In a statement, the tribunal said: "Regrettably, the tribunal is unable to commence with hearings due to an unresolved dispute regarding legal fees between the Office of the State Attorney and Judge President Hlophe’s attorney.

"The tribunal president, Judge Labuschagne. is exploring other avenues to ensure that the dispute is resolved to enable the tribunal to convene as soon as it is practically possible and deal with this long outstanding matter."

A new date for the hearings would be announced at a later date.

The tribunal is surrounding allegations of gross misconduct by Hlophe.

The last sitting happened over a year ago, but the tribunal delays have dragged on for more than a decade.

Hlophe stands accused by constitutional court judges of trying to improperly influence them during the trial involving former president Jacob Zuma and French arms company Thint in the infamous arms deal.

The last time the tribunal met, Free State Judge Cagney Musi recused himself from the panel after only 20 minutes, amid complaints from Hlophe that he had made disparaging remarks about him at a social gathering. 
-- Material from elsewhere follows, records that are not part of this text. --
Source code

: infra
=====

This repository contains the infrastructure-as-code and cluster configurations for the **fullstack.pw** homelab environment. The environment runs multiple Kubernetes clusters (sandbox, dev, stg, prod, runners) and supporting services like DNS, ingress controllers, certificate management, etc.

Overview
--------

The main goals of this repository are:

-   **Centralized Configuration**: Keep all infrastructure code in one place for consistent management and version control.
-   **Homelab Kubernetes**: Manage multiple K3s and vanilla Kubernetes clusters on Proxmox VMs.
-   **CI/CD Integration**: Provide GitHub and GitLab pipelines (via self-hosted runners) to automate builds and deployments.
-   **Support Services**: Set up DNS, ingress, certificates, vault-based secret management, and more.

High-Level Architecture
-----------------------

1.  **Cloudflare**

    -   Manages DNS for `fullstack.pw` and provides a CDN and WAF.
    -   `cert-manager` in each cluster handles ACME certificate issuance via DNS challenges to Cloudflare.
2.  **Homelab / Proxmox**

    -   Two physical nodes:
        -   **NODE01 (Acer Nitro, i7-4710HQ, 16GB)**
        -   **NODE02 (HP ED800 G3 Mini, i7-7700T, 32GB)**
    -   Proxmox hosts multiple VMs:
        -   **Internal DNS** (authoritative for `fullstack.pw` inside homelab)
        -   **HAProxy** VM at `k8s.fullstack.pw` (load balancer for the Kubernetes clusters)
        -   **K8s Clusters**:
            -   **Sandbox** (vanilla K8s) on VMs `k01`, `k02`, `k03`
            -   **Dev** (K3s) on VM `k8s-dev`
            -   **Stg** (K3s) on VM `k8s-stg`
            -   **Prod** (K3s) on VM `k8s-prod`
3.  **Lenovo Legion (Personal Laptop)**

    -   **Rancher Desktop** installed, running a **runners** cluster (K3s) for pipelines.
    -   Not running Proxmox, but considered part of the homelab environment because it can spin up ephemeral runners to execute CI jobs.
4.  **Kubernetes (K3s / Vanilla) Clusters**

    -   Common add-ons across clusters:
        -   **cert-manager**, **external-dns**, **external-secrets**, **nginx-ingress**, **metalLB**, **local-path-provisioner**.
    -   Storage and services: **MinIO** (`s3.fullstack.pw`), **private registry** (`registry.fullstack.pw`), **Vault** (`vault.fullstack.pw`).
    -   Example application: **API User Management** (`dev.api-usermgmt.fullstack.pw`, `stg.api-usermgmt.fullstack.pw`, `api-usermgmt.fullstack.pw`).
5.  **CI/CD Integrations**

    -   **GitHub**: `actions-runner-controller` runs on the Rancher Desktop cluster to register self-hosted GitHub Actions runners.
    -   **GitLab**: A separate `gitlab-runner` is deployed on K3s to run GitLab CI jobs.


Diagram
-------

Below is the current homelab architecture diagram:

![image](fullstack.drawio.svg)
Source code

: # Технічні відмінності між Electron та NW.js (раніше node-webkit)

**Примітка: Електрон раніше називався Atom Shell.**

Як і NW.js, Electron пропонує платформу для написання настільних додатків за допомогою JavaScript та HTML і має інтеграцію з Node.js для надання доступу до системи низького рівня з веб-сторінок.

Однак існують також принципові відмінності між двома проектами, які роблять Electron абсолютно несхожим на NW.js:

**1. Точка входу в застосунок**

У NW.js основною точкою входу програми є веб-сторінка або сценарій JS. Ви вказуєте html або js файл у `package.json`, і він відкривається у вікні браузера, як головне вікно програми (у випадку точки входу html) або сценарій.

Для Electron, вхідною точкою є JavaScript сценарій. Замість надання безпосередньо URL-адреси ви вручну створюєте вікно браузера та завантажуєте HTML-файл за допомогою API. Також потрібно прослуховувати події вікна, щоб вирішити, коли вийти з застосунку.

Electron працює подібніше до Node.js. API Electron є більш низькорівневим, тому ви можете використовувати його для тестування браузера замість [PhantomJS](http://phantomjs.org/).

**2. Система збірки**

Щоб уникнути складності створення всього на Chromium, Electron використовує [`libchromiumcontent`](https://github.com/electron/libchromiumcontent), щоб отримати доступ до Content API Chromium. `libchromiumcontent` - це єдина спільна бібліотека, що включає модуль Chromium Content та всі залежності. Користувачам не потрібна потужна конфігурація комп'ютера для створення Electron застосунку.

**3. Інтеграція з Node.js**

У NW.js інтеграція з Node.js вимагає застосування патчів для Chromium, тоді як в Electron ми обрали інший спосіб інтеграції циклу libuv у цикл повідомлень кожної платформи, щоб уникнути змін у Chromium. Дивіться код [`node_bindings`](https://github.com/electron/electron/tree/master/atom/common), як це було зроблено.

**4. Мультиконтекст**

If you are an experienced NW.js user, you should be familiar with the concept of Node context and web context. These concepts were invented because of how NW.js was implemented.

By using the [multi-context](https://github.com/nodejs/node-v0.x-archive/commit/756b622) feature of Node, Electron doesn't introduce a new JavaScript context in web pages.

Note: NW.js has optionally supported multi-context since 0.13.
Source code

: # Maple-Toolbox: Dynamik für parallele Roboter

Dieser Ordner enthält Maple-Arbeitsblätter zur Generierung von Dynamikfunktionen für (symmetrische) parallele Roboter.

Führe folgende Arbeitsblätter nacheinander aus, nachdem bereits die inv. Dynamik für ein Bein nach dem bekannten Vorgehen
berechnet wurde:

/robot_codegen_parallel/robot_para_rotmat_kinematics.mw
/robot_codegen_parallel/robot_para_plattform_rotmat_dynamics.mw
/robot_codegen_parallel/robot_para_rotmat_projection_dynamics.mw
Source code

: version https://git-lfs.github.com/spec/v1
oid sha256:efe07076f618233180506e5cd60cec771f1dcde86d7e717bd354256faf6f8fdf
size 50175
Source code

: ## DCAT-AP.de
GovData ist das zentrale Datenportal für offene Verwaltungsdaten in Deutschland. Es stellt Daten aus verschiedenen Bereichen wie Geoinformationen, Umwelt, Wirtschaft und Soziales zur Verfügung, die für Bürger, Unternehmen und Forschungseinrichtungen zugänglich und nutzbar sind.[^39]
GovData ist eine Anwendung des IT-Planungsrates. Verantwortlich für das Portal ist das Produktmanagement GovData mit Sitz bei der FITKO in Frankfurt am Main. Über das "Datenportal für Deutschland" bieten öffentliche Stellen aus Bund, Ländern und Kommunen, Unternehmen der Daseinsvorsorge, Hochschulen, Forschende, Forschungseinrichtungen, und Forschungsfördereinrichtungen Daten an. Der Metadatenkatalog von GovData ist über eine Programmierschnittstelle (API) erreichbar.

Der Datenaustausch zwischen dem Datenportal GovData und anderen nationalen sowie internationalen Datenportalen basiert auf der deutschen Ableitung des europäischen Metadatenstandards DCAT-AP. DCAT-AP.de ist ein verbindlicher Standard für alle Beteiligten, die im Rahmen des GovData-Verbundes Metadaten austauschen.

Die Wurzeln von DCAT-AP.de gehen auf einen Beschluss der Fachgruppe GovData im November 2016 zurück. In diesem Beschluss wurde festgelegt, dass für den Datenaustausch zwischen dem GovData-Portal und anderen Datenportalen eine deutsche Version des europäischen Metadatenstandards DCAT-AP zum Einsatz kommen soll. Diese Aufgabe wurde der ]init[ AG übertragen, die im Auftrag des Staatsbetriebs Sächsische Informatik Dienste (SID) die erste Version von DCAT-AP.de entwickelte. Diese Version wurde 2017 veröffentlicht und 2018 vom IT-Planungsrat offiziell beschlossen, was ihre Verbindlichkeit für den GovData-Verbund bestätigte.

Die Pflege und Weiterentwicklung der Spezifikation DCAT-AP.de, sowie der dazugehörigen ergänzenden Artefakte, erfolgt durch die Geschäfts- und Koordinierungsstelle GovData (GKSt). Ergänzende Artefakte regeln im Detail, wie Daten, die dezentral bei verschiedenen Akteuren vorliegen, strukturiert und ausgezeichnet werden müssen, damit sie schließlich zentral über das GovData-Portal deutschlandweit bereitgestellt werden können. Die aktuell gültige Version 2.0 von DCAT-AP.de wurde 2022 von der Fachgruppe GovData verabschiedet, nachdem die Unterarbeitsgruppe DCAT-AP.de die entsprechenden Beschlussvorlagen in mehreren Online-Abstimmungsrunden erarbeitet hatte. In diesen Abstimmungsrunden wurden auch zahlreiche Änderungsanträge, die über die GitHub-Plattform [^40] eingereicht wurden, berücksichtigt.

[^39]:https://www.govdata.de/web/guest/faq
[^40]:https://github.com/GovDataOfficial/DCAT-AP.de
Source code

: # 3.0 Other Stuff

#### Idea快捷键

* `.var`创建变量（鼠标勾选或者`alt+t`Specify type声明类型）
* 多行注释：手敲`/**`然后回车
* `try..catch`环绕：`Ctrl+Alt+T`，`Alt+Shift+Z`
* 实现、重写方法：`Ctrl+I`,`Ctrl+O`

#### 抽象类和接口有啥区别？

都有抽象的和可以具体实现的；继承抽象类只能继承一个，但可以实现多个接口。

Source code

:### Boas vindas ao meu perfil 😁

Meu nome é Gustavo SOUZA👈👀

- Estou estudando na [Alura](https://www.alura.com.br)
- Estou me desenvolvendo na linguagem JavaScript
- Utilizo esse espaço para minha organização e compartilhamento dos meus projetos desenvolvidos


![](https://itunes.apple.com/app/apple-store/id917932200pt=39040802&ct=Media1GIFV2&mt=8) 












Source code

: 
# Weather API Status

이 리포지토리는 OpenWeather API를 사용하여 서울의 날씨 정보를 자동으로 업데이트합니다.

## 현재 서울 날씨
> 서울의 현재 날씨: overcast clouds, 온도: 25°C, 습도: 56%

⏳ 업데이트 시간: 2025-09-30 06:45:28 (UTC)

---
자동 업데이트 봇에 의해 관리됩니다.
Hlophe serves on the Judicial Service Commission (JSC) responsible for recommending judges to the presidency, and his role on this committee has come under scrutiny for a perceived conflict of interest since the charges were made against him.

He has been the Western Cape's judge president since 2000 and will occupy that seat until he retires, failing conclusive findings of his guilt in the arms deal matter at the tribunal which would spark an impeachment process.